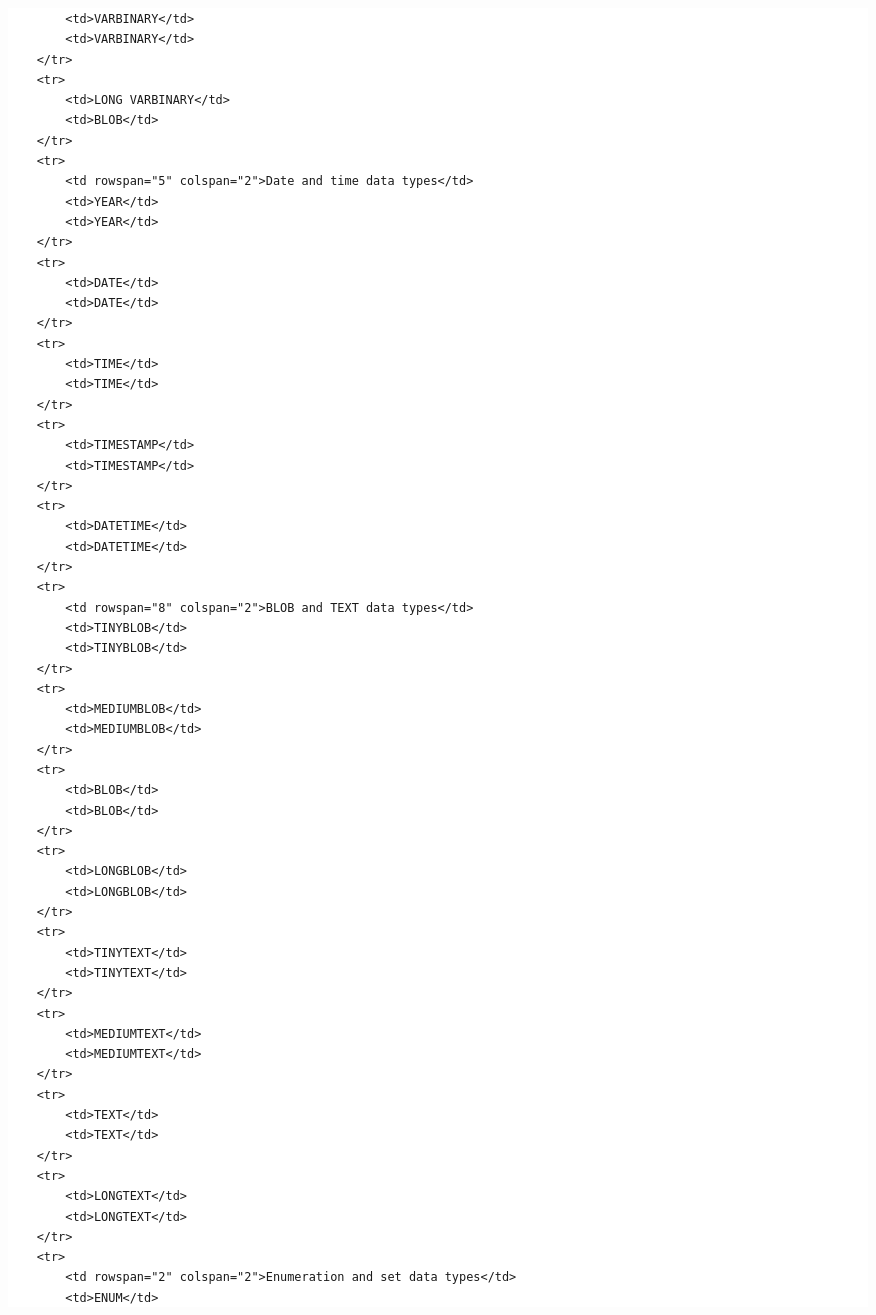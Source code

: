             <td>VARBINARY</td>
            <td>VARBINARY</td>
        </tr>
        <tr>
            <td>LONG VARBINARY</td>
            <td>BLOB</td>
        </tr>
        <tr>
            <td rowspan="5" colspan="2">Date and time data types</td>
            <td>YEAR</td>
            <td>YEAR</td>
        </tr>
        <tr>
            <td>DATE</td>
            <td>DATE</td>
        </tr>
        <tr>
            <td>TIME</td>
            <td>TIME</td>
        </tr>
        <tr>
            <td>TIMESTAMP</td>
            <td>TIMESTAMP</td>
        </tr>
        <tr>
            <td>DATETIME</td>
            <td>DATETIME</td>
        </tr>
        <tr>
            <td rowspan="8" colspan="2">BLOB and TEXT data types</td>
            <td>TINYBLOB</td>
            <td>TINYBLOB</td>
        </tr>
        <tr>
            <td>MEDIUMBLOB</td>
            <td>MEDIUMBLOB</td>
        </tr>
        <tr>
            <td>BLOB</td>
            <td>BLOB</td>
        </tr>
        <tr>
            <td>LONGBLOB</td>
            <td>LONGBLOB</td>
        </tr>
        <tr>
            <td>TINYTEXT</td>
            <td>TINYTEXT</td>
        </tr>
        <tr>
            <td>MEDIUMTEXT</td>
            <td>MEDIUMTEXT</td>
        </tr>
        <tr>
            <td>TEXT</td>
            <td>TEXT</td>
        </tr>
        <tr>
            <td>LONGTEXT</td>
            <td>LONGTEXT</td>
        </tr>
        <tr>
            <td rowspan="2" colspan="2">Enumeration and set data types</td>
            <td>ENUM</td>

WHAT IS EXPECTED:
Go through the records above and copy every line with the word "data".

PROBLEM SOLUTION:
            <td rowspan="5" colspan="2">Date and time data types</td>
            <td rowspan="8" colspan="2">BLOB and TEXT data types</td>
            <td rowspan="2" colspan="2">Enumeration and set data types</td>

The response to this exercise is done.